①親権者(=権利者)が再婚し、子どもと再婚相手が養子縁組した場合(←前回のコラム

②親権者(=権利者)が再婚し、子どもは再婚相手と養子縁組しない場合

③非親権者(=義務者)が再婚し、再婚相手の連れ子と養子縁組した場合

④非親権者(=義務者)が再婚し、再婚相手の連れ子と養子縁組しない場合

 

<再婚+養子縁組なし→非親権者は減免されないのが原則>

 子どもを引き取った親権者(権利者)が再婚したが、子どもと再婚相手が養子縁組していない場合、法的には、再婚相手はその子どもに対する扶養義務はありません。

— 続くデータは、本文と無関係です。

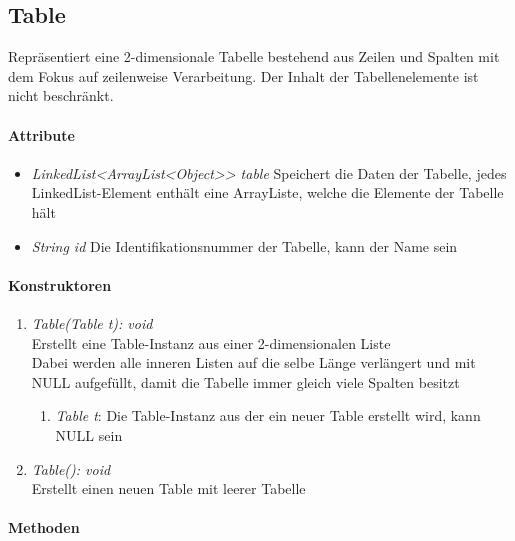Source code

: \subsection{Table}
Repräsentiert eine 2-dimensionale Tabelle bestehend aus Zeilen und Spalten mit dem Fokus auf zeilenweise Verarbeitung. Der Inhalt der Tabellenelemente ist nicht beschränkt.


\paragraph{Attribute}

\begin{itemize}[-]
	\item \textit{LinkedList<ArrayList<Object>> table} Speichert die Daten der Tabelle, jedes LinkedList-Element enthält eine ArrayListe, welche die Elemente der Tabelle hält
	\item \textit{String id}	Die Identifikationsnummer der Tabelle, kann der Name sein
\end{itemize}

\paragraph{Konstruktoren}

\begin{enumerate}[+]
	\item \textit{Table(Table t): void} \\
	Erstellt eine Table-Instanz aus einer 2-dimensionalen Liste \\
	Dabei werden alle inneren Listen auf die selbe Länge verlängert und mit NULL aufgefüllt, damit die Tabelle immer gleich viele Spalten besitzt	
	\begin{enumerate}[$\bullet$]
		\item \textit{Table t}: Die Table-Instanz aus der ein neuer Table erstellt wird, kann NULL sein
	\end{enumerate}
	\vspace{-0.2cm}
	\item \textit{Table(): void} \\
	Erstellt einen neuen Table mit leerer Tabelle
\end{enumerate}
			
\paragraph{Methoden}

 そのため、養子縁組した場合と異なり、非親権者の養育費支払義務が減免されることはないのが原則です。

 

<再婚相手から多額の生活費を受け取っている→減免もありうる>

 もっとも、形式的には養子縁組をしていなくても、事実上、再婚相手が自分の収入で連れ子を扶養しているというのは一般的な話ですし、特に再婚相手が裕福で、その収入だけで十分に子どもを養育できるような場合には、非親権者に当初取り決めたままの養育費の支払義務を負わせ続けるのは酷と思われる場合もあります。

 そのため、このような場合には、親権者が再婚相手から受け取っている生活費相当額を親権者の収入と見なして、その年額と非親権者の収入とを基にして計算し、その結果、当初定めた養育費が減額される場合がある、という考え方もあります。

 

 例えば、離婚時に15歳未満の子どもが1人いて、親権者の妻は無収入、非親権者の夫は450万円の収入があった場合、簡易算定表によれば養育費は概ね4~6万円になりますが、その後、親権者が再婚し、再婚相手から生活費として月に30万円をもらって15歳未満の子どもを養育している場合、上記の考え方を採用すると親権者の収入は360万円となり、非親権者の収入が変わらず450万円だったとすれば、簡易算定表によると養育費は概ね2~4万円になります。

 

<実家の両親からの援助は?→収入にあたらない>

 ちなみに、これと似たようなケースで、実家の両親からの援助を親権者の収入とみなすべきかどうかという論点がありますが、これは否定されることが一般的です。

 この点は、親権者が再婚した場合、再婚相手は配偶者(=親権者)に対して生活保持義務(=自分と同じ程度の生活をさせる義務)を負うのと異なり、両親は親権者に対して、それよりも下の生活扶助義務(=自分に余裕がある場合に援助する義務)を負うにとどまるにすぎないため、と説明することが可能です。